Hi @trask. I've consolidated the shared files (LoggingLevelConfigurator.java and the application's ones) in the progxaker/reproduce-trace-issues repository.

P.S. I tested the workaround for v3.4.19, but it doesn't work for v3.5.0.

progxaker commented 4 months ago

As for v3.5.0, the problem occurs not only with the TRACE log level, but also with DEBUG.

trask commented 3 months ago

hi @progxaker, I tried to run your repro locally but got error b/c I'm running on Windows. is there any chance you could simplify the repro, maybe along the lines of https://github.com/trask/apache-spark-extension-test? that would also make it easier for us to run in Intellij under a debugger (instead of having to remote debug inside of a docker image). thanks!

progxaker commented 3 months ago

Hi @trask. I hope you're doing well.

Sorry for the long delay, been busy implementing OpenTelemetry (Python) into a project.

TL;DR: The problem is reproduced when setting the JAVA_TOOL_OPTIONS variable with the value -javaagent:<absolute-path-to-the-agent>.

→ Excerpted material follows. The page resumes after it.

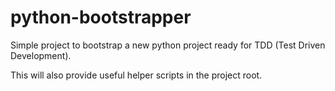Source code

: # python-bootstrapper
Simple project to bootstrap a new python project ready for TDD (Test Driven Development).

This will also provide useful helper scripts in the project root.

  1. I tried to reproduce the problem on Windows as you asked. As a result, the agent and application worked correctly. But in my attempts to run Spark, I discarded the JAVA_TOOL_OPTIONS variable and used the spark.driver.extraJavaOptions parameter instead. Actually both of them gave the following error, but I got the final when using spark.driver.extraJavaOptions (I removed the tmpdir parameter and ran from the folder with the JVM agent).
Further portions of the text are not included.